*** Block opens ***

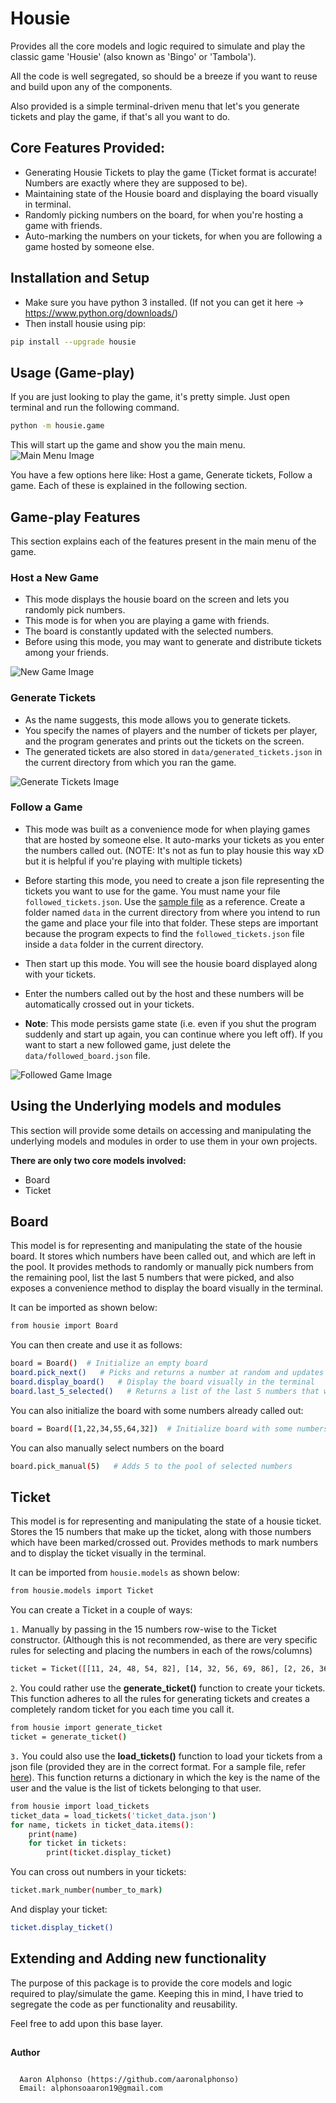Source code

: # Housie
Provides all the core models and logic required to simulate and play the classic game 'Housie' (also known as 'Bingo' or 'Tambola'). 

All the code is well segregated, so should be a breeze if you want to
reuse and build upon any of the components.
 
Also provided is a simple terminal-driven menu that let's you generate tickets and play the game, 
if that's all you want to do.


## Core Features Provided:

* Generating Housie Tickets to play the game (Ticket format is accurate! Numbers are exactly where they are supposed to be).
* Maintaining state of the Housie board and displaying the board visually in terminal.
* Randomly picking numbers on the board, for when you're hosting a game with friends.
* Auto-marking the numbers on your tickets, for when you are following a game hosted by someone else.


## Installation and Setup

* Make sure you have python 3 installed. (If not you can get it here -> https://www.python.org/downloads/)  
* Then install housie using pip:
```bash
pip install --upgrade housie
```

## Usage (Game-play)

If you are just looking to play the game, it's pretty simple. Just open terminal and run the following command.

```bash
python -m housie.game
```
This will start up the game and show you the main menu. 
![Main Menu Image](images/main_menu.png)

You have a few options here like: Host a game, Generate tickets, Follow a game.
Each of these is explained in the following section.


## Game-play Features 
This section explains each of the features present in the main menu of the game.

### Host a New Game 
* This mode displays the housie board on the screen and lets you randomly pick numbers.
* This mode is for when you are playing a game with friends. 
* The board is constantly updated with the selected numbers. 
* Before using this mode, you may want to generate 
and distribute tickets among your friends. 

![New Game Image](images/new_game3.png)


### Generate Tickets
* As the name suggests, this mode allows you to generate tickets. 
* You specify the names of players and the number of tickets per player, and the program generates and prints 
out the tickets on the screen.
* The generated tickets are also stored in `data/generated_tickets.json` in the current directory from 
which you ran the game.

![Generate Tickets Image](images/generate_tickets.png)

### Follow a Game
* This mode was built as a convenience mode for when playing games that are hosted by someone else. 
It auto-marks your tickets as you enter the numbers called out. (NOTE: It's not as fun to play housie this way xD but 
it is helpful if you're playing with multiple tickets)
* Before starting this mode, you need to create a json file representing the tickets you want to use for the game. 
You must name your file `followed_tickets.json`. Use the [sample file](data/followed_tickets.example.json) as a 
reference. Create a folder named `data` in the current directory from where you intend to run the game and place your 
file into that folder. These steps are important because
the program expects to find the `followed_tickets.json` file inside a `data` folder in the current directory.
 
* Then start up this mode. You will see the housie board displayed along with your tickets.
* Enter the numbers called out by the host and these numbers will be automatically crossed out in your tickets.
* **Note**: This mode persists game state (i.e. even if you shut the program suddenly and start up again, you can 
continue where you left off). If you want to start a new followed game, just delete the `data/followed_board.json` file.

![Followed Game Image](images/followed_game_2.png)


## Using the Underlying models and modules
This section will provide some details on accessing and manipulating the underlying models and modules in 
order to use them in your own projects. 

**There are only two core models involved:**
* Board
* Ticket

## Board
This model is for representing and manipulating the state of the housie board. It stores which numbers have been called 
out, and which are left in the pool. It provides methods to randomly or manually pick numbers from the remaining pool, 
list the last 5 numbers that were picked, and also exposes a convenience method to display the board visually in the 
terminal.

It can be imported as shown below:
```bash
from housie import Board
```
You can then create and use it as follows:
```bash
board = Board()  # Initialize an empty board
board.pick_next()   # Picks and returns a number at random and updates the state of the board
board.display_board()   # Display the board visually in the terminal
board.last_5_selected()   # Returns a list of the last 5 numbers that were selected
```
You can also initialize the board with some numbers already called out:
```bash
board = Board([1,22,34,55,64,32])  # Initialize board with some numbers called out
```
You can also manually select numbers on the board
```bash
board.pick_manual(5)   # Adds 5 to the pool of selected numbers
```

## Ticket
This model is for representing and manipulating the state of a housie ticket. Stores the 15 numbers that make up 
the ticket, along with those numbers which have been marked/crossed out. Provides methods to mark numbers and 
to display the ticket visually in the terminal.

It can be imported from `housie.models` as shown below:
```bash
from housie.models import Ticket
```
You can create a Ticket in a couple of ways:

`1.` Manually by passing in the 15 numbers row-wise to the Ticket constructor. (Although this is not recommended, as 
there are very specific rules for selecting and placing the numbers in each of the rows/columns) 
```bash
ticket = Ticket([[11, 24, 48, 54, 82], [14, 32, 56, 69, 86], [2, 26, 36, 59, 73]])
```
`2`. You could rather use the **generate_ticket()** function to create your tickets. This function adheres
to all the rules for generating tickets and creates a completely random ticket for you each time you call it.
```bash
from housie import generate_ticket
ticket = generate_ticket()
```
`3.` You could also use the **load_tickets()** function to load your tickets from a json file (provided they are in the 
correct format. For a sample file, refer [here](data/followed_tickets.example.json)). This function returns a 
dictionary in which the key is the name of the user and the value is the list of tickets belonging to that user.
```bash
from housie import load_tickets
ticket_data = load_tickets('ticket_data.json')
for name, tickets in ticket_data.items():
    print(name)
    for ticket in tickets:
        print(ticket.display_ticket)
```

You can cross out numbers in your tickets:
```bash
ticket.mark_number(number_to_mark)
```

And display your ticket:
```bash
ticket.display_ticket()
```


## Extending and Adding new functionality
The purpose of this package is to provide the core models and logic required to play/simulate the game. 
Keeping this in mind, I have tried to segregate the code as per functionality and reusability. 

Feel free to add upon this base layer.
##

**Author**

```

  Aaron Alphonso (https://github.com/aaronalphonso)
  Email: alphonsoaaron19@gmail.com
  
```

*** Block closes ***

Work order →
Print every entry verbatim and leave all pictures out.

Completed exercise →
Source code

: # Housie
Provides all the core models and logic required to simulate and play the classic game 'Housie' (also known as 'Bingo' or 'Tambola'). 

All the code is well segregated, so should be a breeze if you want to
reuse and build upon any of the components.
 
Also provided is a simple terminal-driven menu that let's you generate tickets and play the game, 
if that's all you want to do.


## Core Features Provided:

* Generating Housie Tickets to play the game (Ticket format is accurate! Numbers are exactly where they are supposed to be).
* Maintaining state of the Housie board and displaying the board visually in terminal.
* Randomly picking numbers on the board, for when you're hosting a game with friends.
* Auto-marking the numbers on your tickets, for when you are following a game hosted by someone else.


## Installation and Setup

* Make sure you have python 3 installed. (If not you can get it here -> https://www.python.org/downloads/)  
* Then install housie using pip:
```bash
pip install --upgrade housie
```

## Usage (Game-play)

If you are just looking to play the game, it's pretty simple. Just open terminal and run the following command.

```bash
python -m housie.game
```
This will start up the game and show you the main menu. 
![Main Menu Image](images/main_menu.png)

You have a few options here like: Host a game, Generate tickets, Follow a game.
Each of these is explained in the following section.


## Game-play Features 
This section explains each of the features present in the main menu of the game.

### Host a New Game 
* This mode displays the housie board on the screen and lets you randomly pick numbers.
* This mode is for when you are playing a game with friends. 
* The board is constantly updated with the selected numbers. 
* Before using this mode, you may want to generate 
and distribute tickets among your friends. 

![New Game Image](images/new_game3.png)


### Generate Tickets
* As the name suggests, this mode allows you to generate tickets. 
* You specify the names of players and the number of tickets per player, and the program generates and prints 
out the tickets on the screen.
* The generated tickets are also stored in `data/generated_tickets.json` in the current directory from 
which you ran the game.

![Generate Tickets Image](images/generate_tickets.png)

### Follow a Game
* This mode was built as a convenience mode for when playing games that are hosted by someone else. 
It auto-marks your tickets as you enter the numbers called out. (NOTE: It's not as fun to play housie this way xD but 
it is helpful if you're playing with multiple tickets)
* Before starting this mode, you need to create a json file representing the tickets you want to use for the game. 
You must name your file `followed_tickets.json`. Use the [sample file](data/followed_tickets.example.json) as a 
reference. Create a folder named `data` in the current directory from where you intend to run the game and place your 
file into that folder. These steps are important because
the program expects to find the `followed_tickets.json` file inside a `data` folder in the current directory.
 
* Then start up this mode. You will see the housie board displayed along with your tickets.
* Enter the numbers called out by the host and these numbers will be automatically crossed out in your tickets.
* **Note**: This mode persists game state (i.e. even if you shut the program suddenly and start up again, you can 
continue where you left off). If you want to start a new followed game, just delete the `data/followed_board.json` file.

![Followed Game Image](images/followed_game_2.png)


## Using the Underlying models and modules
This section will provide some details on accessing and manipulating the underlying models and modules in 
order to use them in your own projects. 

**There are only two core models involved:**
* Board
* Ticket

## Board
This model is for representing and manipulating the state of the housie board. It stores which numbers have been called 
out, and which are left in the pool. It provides methods to randomly or manually pick numbers from the remaining pool, 
list the last 5 numbers that were picked, and also exposes a convenience method to display the board visually in the 
terminal.

It can be imported as shown below:
```bash
from housie import Board
```
You can then create and use it as follows:
```bash
board = Board()  # Initialize an empty board
board.pick_next()   # Picks and returns a number at random and updates the state of the board
board.display_board()   # Display the board visually in the terminal
board.last_5_selected()   # Returns a list of the last 5 numbers that were selected
```
You can also initialize the board with some numbers already called out:
```bash
board = Board([1,22,34,55,64,32])  # Initialize board with some numbers called out
```
You can also manually select numbers on the board
```bash
board.pick_manual(5)   # Adds 5 to the pool of selected numbers
```

## Ticket
This model is for representing and manipulating the state of a housie ticket. Stores the 15 numbers that make up 
the ticket, along with those numbers which have been marked/crossed out. Provides methods to mark numbers and 
to display the ticket visually in the terminal.

It can be imported from `housie.models` as shown below:
```bash
from housie.models import Ticket
```
You can create a Ticket in a couple of ways:

`1.` Manually by passing in the 15 numbers row-wise to the Ticket constructor. (Although this is not recommended, as 
there are very specific rules for selecting and placing the numbers in each of the rows/columns) 
```bash
ticket = Ticket([[11, 24, 48, 54, 82], [14, 32, 56, 69, 86], [2, 26, 36, 59, 73]])
```
`2`. You could rather use the **generate_ticket()** function to create your tickets. This function adheres
to all the rules for generating tickets and creates a completely random ticket for you each time you call it.
```bash
from housie import generate_ticket
ticket = generate_ticket()
```
`3.` You could also use the **load_tickets()** function to load your tickets from a json file (provided they are in the 
correct format. For a sample file, refer [here](data/followed_tickets.example.json)). This function returns a 
dictionary in which the key is the name of the user and the value is the list of tickets belonging to that user.
```bash
from housie import load_tickets
ticket_data = load_tickets('ticket_data.json')
for name, tickets in ticket_data.items():
    print(name)
    for ticket in tickets:
        print(ticket.display_ticket)
```

You can cross out numbers in your tickets:
```bash
ticket.mark_number(number_to_mark)
```

And display your ticket:
```bash
ticket.display_ticket()
```


## Extending and Adding new functionality
The purpose of this package is to provide the core models and logic required to play/simulate the game. 
Keeping this in mind, I have tried to segregate the code as per functionality and reusability. 

Feel free to add upon this base layer.
##

**Author**

```

  Aaron Alphonso (https://github.com/aaronalphonso)
  Email: alphonsoaaron19@gmail.com
  
```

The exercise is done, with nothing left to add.